2016年12月31日土曜日

Kamyu Kamyu's Albums Of The Year 2016 25→1


25位 Brian Fallon "Painkillers"

Recommended Songs:
"Painkillers"
"Nobody Wins"
"Honey Magnolia"
















24位 BJ The Chicago Kid "In My Mind"

Recommended Songs:
"Church"
"Shine"
"The New Cupid"
"Woman's World"















23位 Grimes "Art Angels"

Recommended Songs:
"Flesh without Blood"
"Kill V, Maim"
"Realiti"
"Venus Fly"















22位 Dvsn "Sept. 5th"

Recommended Songs:
"Too Deep"
"Try / Effortless"
"Sept. 5th"
"Hallucinations"















21位 Nick Jonas "Last Year Was Complicated"

Recommended Songs:
"Close"
"Touch"
"Bacon"
"Unhinged"














20位 Baauer "Aa"

Recommended Songs:
"GoGo!"
"Day Ones"
"Temple"
"Kung Fu"
















19位 How To Dress Well "Care"

Recommended Songs:
"Can't You Tell"
"Lost Youth/Lost You"
"The Ruins"
"Untitled"















18位 Glass Animals "How To Be A Human Being"

Recommended Songs:
"Life Itself"
"Youth"
"Pork Soda"
"Mama's Gun"














17位 Radiohead "A Moon Shaped Pool"

Rcommended Songs:
"Burn the Witch"
"Daydreaming"
"Glass Eyes"
"True Love Waits"
















16位 Shura "Nothing's Real"

Recommended Songs:
"What's It Gonna Be?"
"Kidz 'n' Stuff"
"2Shy"
"White Light"















15位 Bastille "Wild World"

Recommended Songs:
"Good Grief"
"The Currents"
"Send Them Off!"
"Lethargy"















14位 Jeremih "Late Nights: The Album"

Recommended Songs:
"Planes"
"Oui"
"Drank"
"Don't Tell Me"















13位 Chairlift "Moth"

Recommended Songs:
"Romeo"
"Ch-Ching"
"Crying in Public"
"Moth to the Flame"















12位 Drake "Views"

Recommended Songs:
"Redemption"
"Controlla"
"One Dance"
"Too Good"
















11位 Lady Gaga "Joanne"

Recommended Songs:
"A-Yo"
"Perfect Illusion"
"Come To Mama"
"Hey Girl"

















10位 Savages "Adore Life"

Recommended Songs:
"The Answer"
"Evil"
"Adore"
"T.I.W.Y.G."

(何か書こうと思ったけど、ネタ切れでコメントが思いつかなかった)




9位 Blood Orange "Freetown Sound"

Recommended Songs:
"Augustine"
"Best To You"
"E.V.P."
"Dsiree"
"Better Than Me"

珠玉のメロディーの数々。
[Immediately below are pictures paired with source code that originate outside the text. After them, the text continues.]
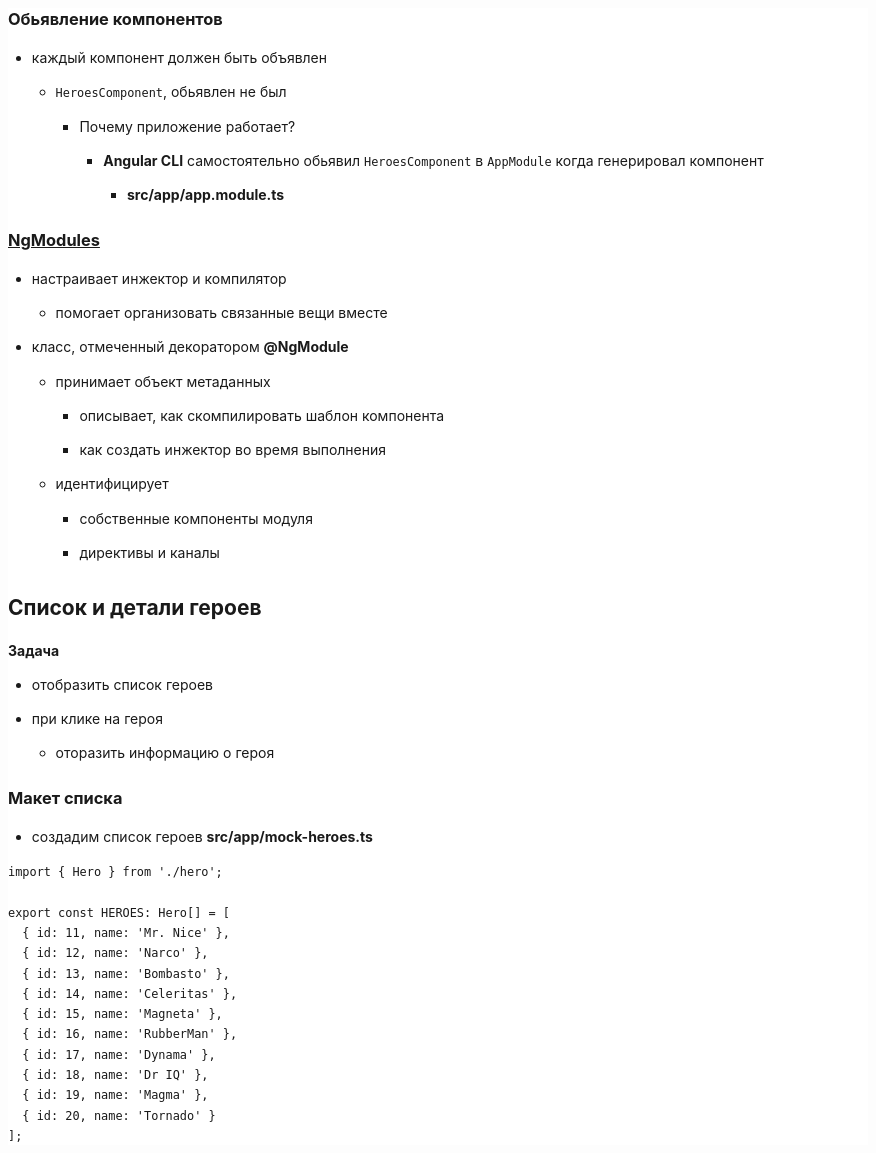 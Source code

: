 ### Обьявление компонентов

- каждый компонент должен быть объявлен

    - `HeroesComponent`, обьявлен не был

        - Почему приложение работает?

            - **Angular CLI** самостоятельно обьявил `HeroesComponent` в `AppModule` когда генерировал компонент

                - **src/app/app.module.ts**

### [NgModules](https://next.angular.io/guide/ngmodules)

- настраивает инжектор и компилятор

    - помогает организовать связанные вещи вместе

- класс, отмеченный декоратором **@NgModule**

    - принимает объект метаданных

        - описывает, как скомпилировать шаблон компонента

        - как создать инжектор во время выполнения

    - идентифицирует

        - собственные компоненты модуля

        - директивы и каналы

## Список и детали героев

**Задача**

- отобразить список героев

- при клике на героя

    - оторазить информацию о героя

### Макет списка

- создадим список героев **src/app/mock-heroes.ts**

```angularjs
import { Hero } from './hero';

export const HEROES: Hero[] = [
  { id: 11, name: 'Mr. Nice' },
  { id: 12, name: 'Narco' },
  { id: 13, name: 'Bombasto' },
  { id: 14, name: 'Celeritas' },
  { id: 15, name: 'Magneta' },
  { id: 16, name: 'RubberMan' },
  { id: 17, name: 'Dynama' },
  { id: 18, name: 'Dr IQ' },
  { id: 19, name: 'Magma' },
  { id: 20, name: 'Tornado' }
];
```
ところどころ70年代のStevie Wonderっぽくなるところも狙ってやってそうで楽しいし、Carly Rae Jepsen、Nelly Furtado、Empress Of、そしてBlondieのDebbie Harry(!)をゲストボーカルに招くという絶妙なチョイスもすごい。





8位 Rihanna "ANTI"

Recommended Songs:
"Kiss It Better"
"Work"
"Needed Me"
"Yeah, I Said It"
"Love on the Brain"

リアーナが「アルバム・アーティスト」として本格的に認められるようになったという意味でも、リアーナのキャリアにおいて重要な1作になるのは間違いないだろう。これまで以上にクールであり、ソウルフルであり、エッジが効いていて退廃的である今の彼女は、ポップ・スターとして誰にも真似できない領域まで到達してしまっている。
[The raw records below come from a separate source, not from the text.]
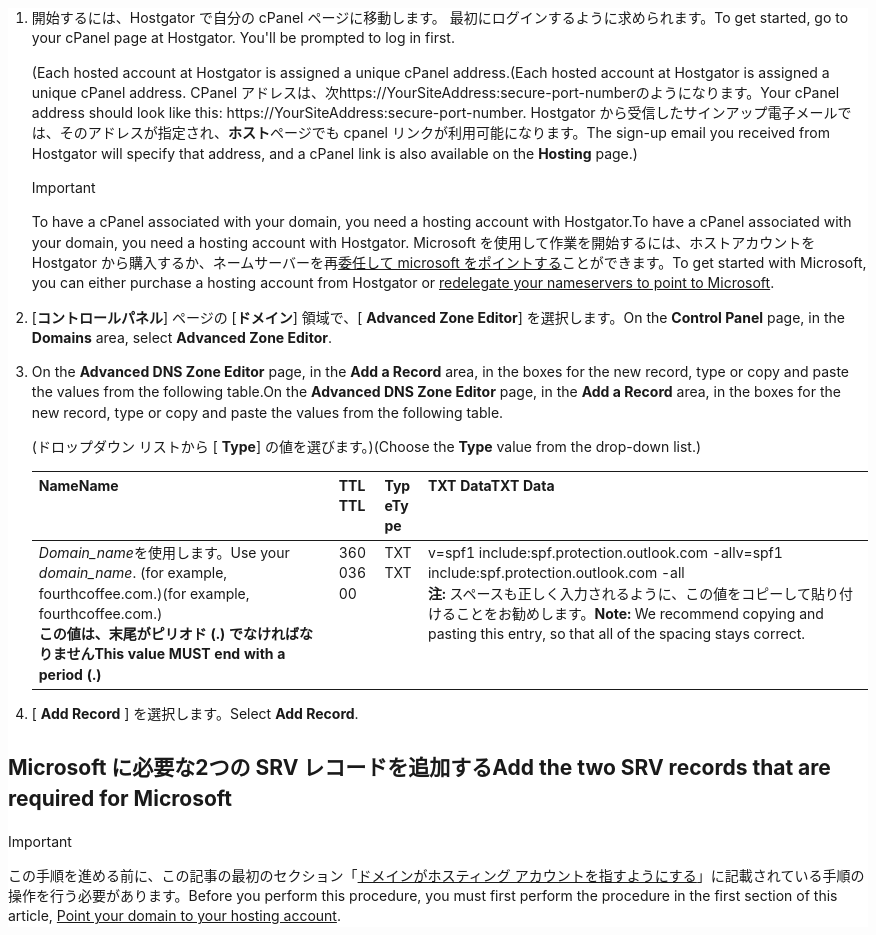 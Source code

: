 1. <span data-ttu-id="cdd68-p124">開始するには、Hostgator で自分の cPanel ページに移動します。 最初にログインするように求められます。</span><span class="sxs-lookup"><span data-stu-id="cdd68-p124">To get started, go to your cPanel page at Hostgator. You'll be prompted to log in first.</span></span>
    
    <span data-ttu-id="cdd68-256">(Each hosted account at Hostgator is assigned a unique cPanel address.</span><span class="sxs-lookup"><span data-stu-id="cdd68-256">(Each hosted account at Hostgator is assigned a unique cPanel address.</span></span> <span data-ttu-id="cdd68-257">CPanel アドレスは、次https://YourSiteAddress:secure-port-numberのようになります。</span><span class="sxs-lookup"><span data-stu-id="cdd68-257">Your cPanel address should look like this: https://YourSiteAddress:secure-port-number.</span></span> <span data-ttu-id="cdd68-258">Hostgator から受信したサインアップ電子メールでは、そのアドレスが指定され、**ホスト**ページでも cpanel リンクが利用可能になります。</span><span class="sxs-lookup"><span data-stu-id="cdd68-258">The sign-up email you received from Hostgator will specify that address, and a cPanel link is also available on the **Hosting** page.)</span></span>
    
    > [!IMPORTANT]
    > <span data-ttu-id="cdd68-259">To have a cPanel associated with your domain, you need a hosting account with Hostgator.</span><span class="sxs-lookup"><span data-stu-id="cdd68-259">To have a cPanel associated with your domain, you need a hosting account with Hostgator.</span></span> <span data-ttu-id="cdd68-260">Microsoft を使用して作業を開始するには、ホストアカウントを Hostgator から購入するか、ネームサーバーを再[委任して microsoft をポイントする](change-nameservers-at-hostgator.md)ことができます。</span><span class="sxs-lookup"><span data-stu-id="cdd68-260">To get started with Microsoft, you can either purchase a hosting account from Hostgator or [redelegate your nameservers to point to Microsoft](change-nameservers-at-hostgator.md).</span></span> 
  
2. <span data-ttu-id="cdd68-261">[**コントロールパネル**] ページの [**ドメイン**] 領域で、[ **Advanced Zone Editor**] を選択します。</span><span class="sxs-lookup"><span data-stu-id="cdd68-261">On the **Control Panel** page, in the **Domains** area, select **Advanced Zone Editor**.</span></span>
    
3. <span data-ttu-id="cdd68-262">On the **Advanced DNS Zone Editor** page, in the **Add a Record** area, in the boxes for the new record, type or copy and paste the values from the following table.</span><span class="sxs-lookup"><span data-stu-id="cdd68-262">On the **Advanced DNS Zone Editor** page, in the **Add a Record** area, in the boxes for the new record, type or copy and paste the values from the following table.</span></span> 
    
    <span data-ttu-id="cdd68-263">(ドロップダウン リストから [ **Type**] の値を選びます。)</span><span class="sxs-lookup"><span data-stu-id="cdd68-263">(Choose the **Type** value from the drop-down list.)</span></span> 
    
    |<span data-ttu-id="cdd68-264">**Name**</span><span class="sxs-lookup"><span data-stu-id="cdd68-264">**Name**</span></span>|<span data-ttu-id="cdd68-265">**TTL**</span><span class="sxs-lookup"><span data-stu-id="cdd68-265">**TTL**</span></span>|<span data-ttu-id="cdd68-266">**Type**</span><span class="sxs-lookup"><span data-stu-id="cdd68-266">**Type**</span></span>|<span data-ttu-id="cdd68-267">**TXT Data**</span><span class="sxs-lookup"><span data-stu-id="cdd68-267">**TXT Data**</span></span>|
    |:-----|:-----|:-----|:-----|
    |<span data-ttu-id="cdd68-268">*Domain_name*を使用します。</span><span class="sxs-lookup"><span data-stu-id="cdd68-268">Use your  *domain_name*.</span></span> <span data-ttu-id="cdd68-269">(for example, fourthcoffee.com.)</span><span class="sxs-lookup"><span data-stu-id="cdd68-269">(for example, fourthcoffee.com.)</span></span>  <br/> <span data-ttu-id="cdd68-270">**この値は、末尾がピリオド (.) でなければなりません**</span><span class="sxs-lookup"><span data-stu-id="cdd68-270">**This value MUST end with a period (.)**</span></span> <br/> |<span data-ttu-id="cdd68-271">3600</span><span class="sxs-lookup"><span data-stu-id="cdd68-271">3600</span></span>  <br/> |<span data-ttu-id="cdd68-272">TXT</span><span class="sxs-lookup"><span data-stu-id="cdd68-272">TXT</span></span>  <br/> |<span data-ttu-id="cdd68-273">v=spf1 include:spf.protection.outlook.com -all</span><span class="sxs-lookup"><span data-stu-id="cdd68-273">v=spf1 include:spf.protection.outlook.com -all</span></span>  <br/> <span data-ttu-id="cdd68-274">**注:** スペースも正しく入力されるように、この値をコピーして貼り付けることをお勧めします。</span><span class="sxs-lookup"><span data-stu-id="cdd68-274">**Note:** We recommend copying and pasting this entry, so that all of the spacing stays correct.</span></span>           |
  
4. <span data-ttu-id="cdd68-275">[ **Add Record** ] を選択します。</span><span class="sxs-lookup"><span data-stu-id="cdd68-275">Select **Add Record**.</span></span>
    
## <a name="add-the-two-srv-records-that-are-required-for-microsoft"></a><span data-ttu-id="cdd68-276">Microsoft に必要な2つの SRV レコードを追加する</span><span class="sxs-lookup"><span data-stu-id="cdd68-276">Add the two SRV records that are required for Microsoft</span></span>
<span data-ttu-id="cdd68-277"><a name="BKMK_add_SRV"> </a></span><span class="sxs-lookup"><span data-stu-id="cdd68-277"><a name="BKMK_add_SRV"> </a></span></span>

> [!IMPORTANT]
> <span data-ttu-id="cdd68-278">この手順を進める前に、この記事の最初のセクション「[ドメインがホスティング アカウントを指すようにする](#point-your-domain-to-your-hosting-account)」に記載されている手順の操作を行う必要があります。</span><span class="sxs-lookup"><span data-stu-id="cdd68-278">Before you perform this procedure, you must first perform the procedure in the first section of this article, [Point your domain to your hosting account](#point-your-domain-to-your-hosting-account).</span></span>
7位 James Blake "The Colour In Anything"

Recommended Songs:
"Radio Silence"
"Timeless"
"f.o.r.e.v.e.r."
"My Willing Heart"
"I Need A Forest Fire"

17曲入りの超大作(前作やデビュー作の約2倍の収録時間)であり、"Limit To Your Love"や"Retrograde"に相応するキラートラックに欠けるため、地味な印象は拭えないが、Rick RubinやFrank Ocean、Bon Iverという最小限に抑えた外部のソングライターのみと共同作業を行い完成したこの作品は、いまだかつてないほどソウルフルで引き込まれるものとなっている。Kanye WestやChance The Rapper、Vince Staplesからもラブコールを受けてきた彼らしく、HIP-HOP的なビート感覚を発揮している曲もあったりと、エレクトロ・ミュージックとしてもより多彩な仕上がりになっている。
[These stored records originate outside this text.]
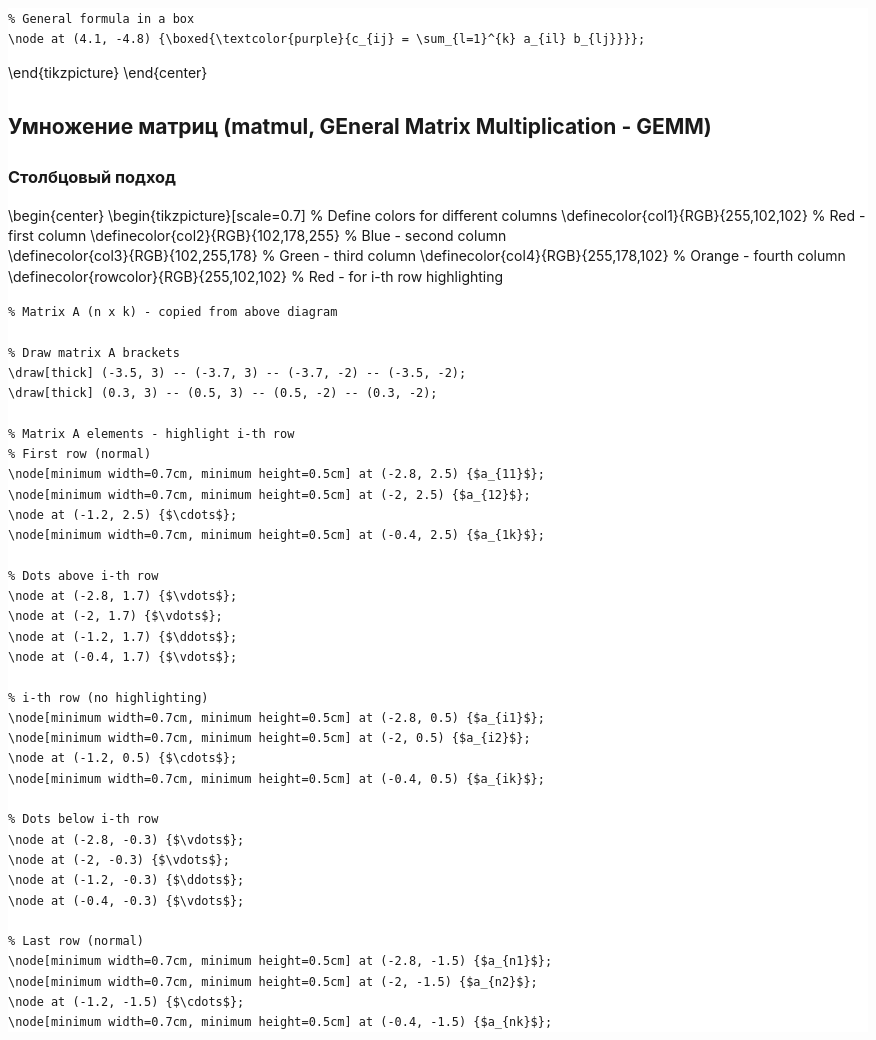     % General formula in a box
    \node at (4.1, -4.8) {\boxed{\textcolor{purple}{c_{ij} = \sum_{l=1}^{k} a_{il} b_{lj}}}};
        
\end{tikzpicture}
\end{center}

## Умножение матриц (matmul, GEneral Matrix Multiplication - GEMM)
### Столбцовый подход

\begin{center}
\begin{tikzpicture}[scale=0.7]
    % Define colors for different columns
    \definecolor{col1}{RGB}{255,102,102}  % Red - first column
    \definecolor{col2}{RGB}{102,178,255}  % Blue - second column  
    \definecolor{col3}{RGB}{102,255,178}  % Green - third column
    \definecolor{col4}{RGB}{255,178,102}  % Orange - fourth column
    \definecolor{rowcolor}{RGB}{255,102,102}  % Red - for i-th row highlighting
    
    % Matrix A (n x k) - copied from above diagram
    
    % Draw matrix A brackets
    \draw[thick] (-3.5, 3) -- (-3.7, 3) -- (-3.7, -2) -- (-3.5, -2);
    \draw[thick] (0.3, 3) -- (0.5, 3) -- (0.5, -2) -- (0.3, -2);
    
    % Matrix A elements - highlight i-th row
    % First row (normal)
    \node[minimum width=0.7cm, minimum height=0.5cm] at (-2.8, 2.5) {$a_{11}$};
    \node[minimum width=0.7cm, minimum height=0.5cm] at (-2, 2.5) {$a_{12}$};
    \node at (-1.2, 2.5) {$\cdots$};
    \node[minimum width=0.7cm, minimum height=0.5cm] at (-0.4, 2.5) {$a_{1k}$};
    
    % Dots above i-th row
    \node at (-2.8, 1.7) {$\vdots$};
    \node at (-2, 1.7) {$\vdots$};
    \node at (-1.2, 1.7) {$\ddots$};
    \node at (-0.4, 1.7) {$\vdots$};
    
    % i-th row (no highlighting)
    \node[minimum width=0.7cm, minimum height=0.5cm] at (-2.8, 0.5) {$a_{i1}$};
    \node[minimum width=0.7cm, minimum height=0.5cm] at (-2, 0.5) {$a_{i2}$};
    \node at (-1.2, 0.5) {$\cdots$};
    \node[minimum width=0.7cm, minimum height=0.5cm] at (-0.4, 0.5) {$a_{ik}$};
    
    % Dots below i-th row
    \node at (-2.8, -0.3) {$\vdots$};
    \node at (-2, -0.3) {$\vdots$};
    \node at (-1.2, -0.3) {$\ddots$};
    \node at (-0.4, -0.3) {$\vdots$};
    
    % Last row (normal)
    \node[minimum width=0.7cm, minimum height=0.5cm] at (-2.8, -1.5) {$a_{n1}$};
    \node[minimum width=0.7cm, minimum height=0.5cm] at (-2, -1.5) {$a_{n2}$};
    \node at (-1.2, -1.5) {$\cdots$};
    \node[minimum width=0.7cm, minimum height=0.5cm] at (-0.4, -1.5) {$a_{nk}$};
6位 Bon Iver "22, A Million"

Recommended Songs:
"22 (Over Soon)"
"715 (Creeks)"
"33 "God""
"#29 Strafford Apts"
"666 (Upsidedowncross)"

わかりにくくなったようで、実はかなりわかりやすくもなった気がするこのBon Iverの新作。だって、こういうスケールの大きなエレクトロ・ミュージックの醍醐味はすでにKanye Westの"Yeezus"で経験済みだし、美しいメロディーやハーモニーの世界観はBon Iver自身の前作から踏襲されているから。だからこそ聞き込めば聞き込むほど不思議な安心感に包まれる気がするのだ。




5位 YG "Still Brazy"

Recommended Songs:
"Who Shot Me?"
"Twist My Fingaz"
"Gimmie Got Shot"
"Why You Always Hatin?"
"FDT"

YGはウェスト・コーストのギャングスタ・ラップ・スタイルを踏襲して成功しているラッパーとして、全体的にスマートな近年のHIP-HOP界においては異色の存在とも言える。
しかし、DJ Mustardとダッグを組んだ前作でも顕著だったわかりやすいキャッチーなノリはプロデューサーを一新した今作でも健在であり、むしろネットリしたファンク風ビートとの相性はさらに抜群である。
アルバムリリース延期の原因ともなった昨年の銃撃事件について触れた"Who Shot Me?"や、反ドナルド・トランプ・ソング"FDT"、名声について歌う"Why You Always Hatin?"など、リリックのテーマも単純明快で、個人的に愛すべきHIP-HOPレコードといった感じ。




4位 A Tribe Called Quest "We Got It From Here…Thank You 4 Your Service"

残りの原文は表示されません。